Le Compagnon Du Tour De France
- Автор: Sand George
- Язык: французский
- Жанр: Историческая проза
Электронная книга - «Le Compagnon Du Tour De France». Краткое содержание книги:
CHAPITRE XV
Le récit de ce qui s’était passé entre la Savinienne et Pierre donna du courage au Corinthien, et hâta sa guérison. Il fixa au jour suivant son départ pour Villepreux, résolu de mériter son bonheur par une année au moins de courage et de résignation. Pierre, sans cesser de s’occuper activement de ses chers prisonniers, dut songer à se procurer un second compagnon pour escorter le Corinthien dans sa route et l’aider à son ouvrage. Il n’était pas absolument nécessaire que ce second associé aux travaux du château de Villepreux fût un artiste distingué; le talent d’Amaury pouvait compter pour deux. Il ne fallait qu’un ouvrier adroit et diligent pour scier, tailler et débillarder.
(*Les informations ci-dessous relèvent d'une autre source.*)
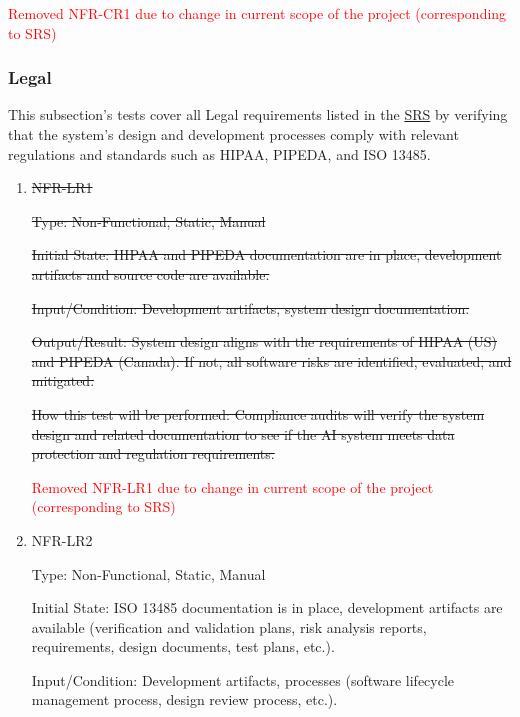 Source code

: \documentclass[12pt, titlepage]{article}
\begin{document}
\begin{enumerate}
\begin{enumerate}
\begin{enumerate}
\begin{enumerate}
\end{enumerate}

\textcolor{red}{Removed NFR-CR1 due to change in current scope of the project (corresponding to SRS)}

\subsubsection{Legal}

This subsection's tests cover all Legal requirements listed in the \href{https://github.com/RezaJodeiri/CXR-Capstone/blob/main/docs/SRS/SRS.pdf}{SRS} \citep{SRS}
 by verifying that the system's design and development processes comply with relevant regulations and standards such as HIPAA, PIPEDA, and ISO 13485.

\begin{enumerate}

\item{\sout{NFR-LR1}\\}\label{NFR-LR1}

\sout{Type: Non-Functional, Static, Manual}

\sout{Initial State: HIPAA and PIPEDA documentation are in place, development artifacts and source code are available.}

\sout{Input/Condition: Development artifacts, system design documentation.}

\sout{Output/Result: System design aligns with the requirements of HIPAA (US) and PIPEDA (Canada). If not, all software risks are identified, evaluated, and mitigated.}

\sout{How this test will be performed: Compliance audits will verify the system design and related documentation to see if the AI system meets data protection and regulation requirements.}


\textcolor{red}{Removed NFR-LR1 due to change in current scope of the project (corresponding to SRS)}

\item{NFR-LR2\\}\label{NFR-LR2}

Type: Non-Functional, Static, Manual

Initial State: ISO 13485 documentation is in place, development artifacts are available (verification and validation plans, risk analysis reports, requirements, design documents, test plans, etc.).

Input/Condition: Development artifacts, processes (software lifecycle management process, design review process, etc.).


\end{enumerate}
\end{enumerate}
\end{enumerate}
\end{enumerate}
\end{document}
Le Dignitaire lui présenta un brave enfant du Berry, qui n’était pas beau, quoiqu’on l’appelât, par antithèse sans doute, la Clef-des -cœurs. C’était un bon garçon et un rude abatteur d’ouvrage, au dire de tous les compagnons. Cet utile Berrichon, trouvé, embauché, et mis au courant du travail qu’on lui confiait, fit son paquet, ce qui ne fut pas long, car il n’avait pas beaucoup de hardes; et le rouleur ayant levé son acquit, c’est-à-dire ayant constaté, chez le maître qu’il quittait et chez la Mère, qu’il ne devait rien et qu’il ne lui était rien dû, il se tint prêt à partir. Pierre fit encore, dans cette journée, pour ses compagnons, plusieurs démarches qui ne furent pas un succès; et, l’horizon commençant à s’éclaircir de ce côté-là, il se mit en route pour le Berceau de la sagesse, accompagné de son Berrichon, et le cœur un peu moins accablé qu’il ne l’avait eu les jours précédents. Chemin faisant, il prévint la Clef-des -cœurs de l’aversion que son père avait pour le compagnonnage, et tâcha de lui faire comprendre la conduite qu’il devait tenir avec maître Huguenin. La Clef-des -cœurs était, certes, un ouvrier très adroit, mais un diplomate très gauche. À cette ingénuité parfaite il unissait la singulière prétention d’être fort rusé, et de savoir conduire finement une affaire délicate. Pierre, qui ne le connaissait pas, se méfia un peu de ses promesses. Mais le Berrichon y revint avec tant d’assurance, que Pierre se disait en lui-même tout en le regardant: On a vu quelquefois beaucoup de sens et de finesse se loger, comme par mégarde, dans ces grosses têtes, dont les yeux ternes et béants ne ressemblent pas mal aux fenêtres peintes que l’on simule sur les murs des maisons mal percées.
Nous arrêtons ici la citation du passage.